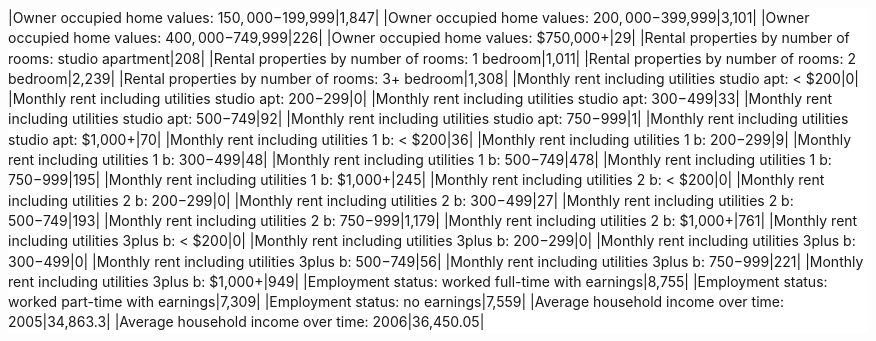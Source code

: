 |Owner occupied home values: $150,000-$199,999|1,847|
|Owner occupied home values: $200,000-$399,999|3,101|
|Owner occupied home values: $400,000-$749,999|226|
|Owner occupied home values: $750,000+|29|
|Rental properties by number of rooms: studio apartment|208|
|Rental properties by number of rooms: 1 bedroom|1,011|
|Rental properties by number of rooms: 2 bedroom|2,239|
|Rental properties by number of rooms: 3+ bedroom|1,308|
|Monthly rent including utilities studio apt: < $200|0|
|Monthly rent including utilities studio apt: $200-$299|0|
|Monthly rent including utilities studio apt: $300-$499|33|
|Monthly rent including utilities studio apt: $500-$749|92|
|Monthly rent including utilities studio apt: $750-$999|1|
|Monthly rent including utilities studio apt: $1,000+|70|
|Monthly rent including utilities 1 b: < $200|36|
|Monthly rent including utilities 1 b: $200-$299|9|
|Monthly rent including utilities 1 b: $300-$499|48|
|Monthly rent including utilities 1 b: $500-$749|478|
|Monthly rent including utilities 1 b: $750-$999|195|
|Monthly rent including utilities 1 b: $1,000+|245|
|Monthly rent including utilities 2 b: < $200|0|
|Monthly rent including utilities 2 b: $200-$299|0|
|Monthly rent including utilities 2 b: $300-$499|27|
|Monthly rent including utilities 2 b: $500-$749|193|
|Monthly rent including utilities 2 b: $750-$999|1,179|
|Monthly rent including utilities 2 b: $1,000+|761|
|Monthly rent including utilities 3plus b: < $200|0|
|Monthly rent including utilities 3plus b: $200-$299|0|
|Monthly rent including utilities 3plus b: $300-$499|0|
|Monthly rent including utilities 3plus b: $500-$749|56|
|Monthly rent including utilities 3plus b: $750-$999|221|
|Monthly rent including utilities 3plus b: $1,000+|949|
|Employment status: worked full-time with earnings|8,755|
|Employment status: worked part-time with earnings|7,309|
|Employment status: no earnings|7,559|
|Average household income over time: 2005|34,863.3|
|Average household income over time: 2006|36,450.05|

Assigned task: Reproduce each record from above exactly; pictures do not belong in the copy.

Response to the exercise:
Source code

: |Owner occupied home values: $150,000-$199,999|1,847|
|Owner occupied home values: $200,000-$399,999|3,101|
|Owner occupied home values: $400,000-$749,999|226|
|Owner occupied home values: $750,000+|29|
|Rental properties by number of rooms: studio apartment|208|
|Rental properties by number of rooms: 1 bedroom|1,011|
|Rental properties by number of rooms: 2 bedroom|2,239|
|Rental properties by number of rooms: 3+ bedroom|1,308|
|Monthly rent including utilities studio apt: < $200|0|
|Monthly rent including utilities studio apt: $200-$299|0|
|Monthly rent including utilities studio apt: $300-$499|33|
|Monthly rent including utilities studio apt: $500-$749|92|
|Monthly rent including utilities studio apt: $750-$999|1|
|Monthly rent including utilities studio apt: $1,000+|70|
|Monthly rent including utilities 1 b: < $200|36|
|Monthly rent including utilities 1 b: $200-$299|9|
|Monthly rent including utilities 1 b: $300-$499|48|
|Monthly rent including utilities 1 b: $500-$749|478|
|Monthly rent including utilities 1 b: $750-$999|195|
|Monthly rent including utilities 1 b: $1,000+|245|
|Monthly rent including utilities 2 b: < $200|0|
|Monthly rent including utilities 2 b: $200-$299|0|
|Monthly rent including utilities 2 b: $300-$499|27|
|Monthly rent including utilities 2 b: $500-$749|193|
|Monthly rent including utilities 2 b: $750-$999|1,179|
|Monthly rent including utilities 2 b: $1,000+|761|
|Monthly rent including utilities 3plus b: < $200|0|
|Monthly rent including utilities 3plus b: $200-$299|0|
|Monthly rent including utilities 3plus b: $300-$499|0|
|Monthly rent including utilities 3plus b: $500-$749|56|
|Monthly rent including utilities 3plus b: $750-$999|221|
|Monthly rent including utilities 3plus b: $1,000+|949|
|Employment status: worked full-time with earnings|8,755|
|Employment status: worked part-time with earnings|7,309|
|Employment status: no earnings|7,559|
|Average household income over time: 2005|34,863.3|
|Average household income over time: 2006|36,450.05|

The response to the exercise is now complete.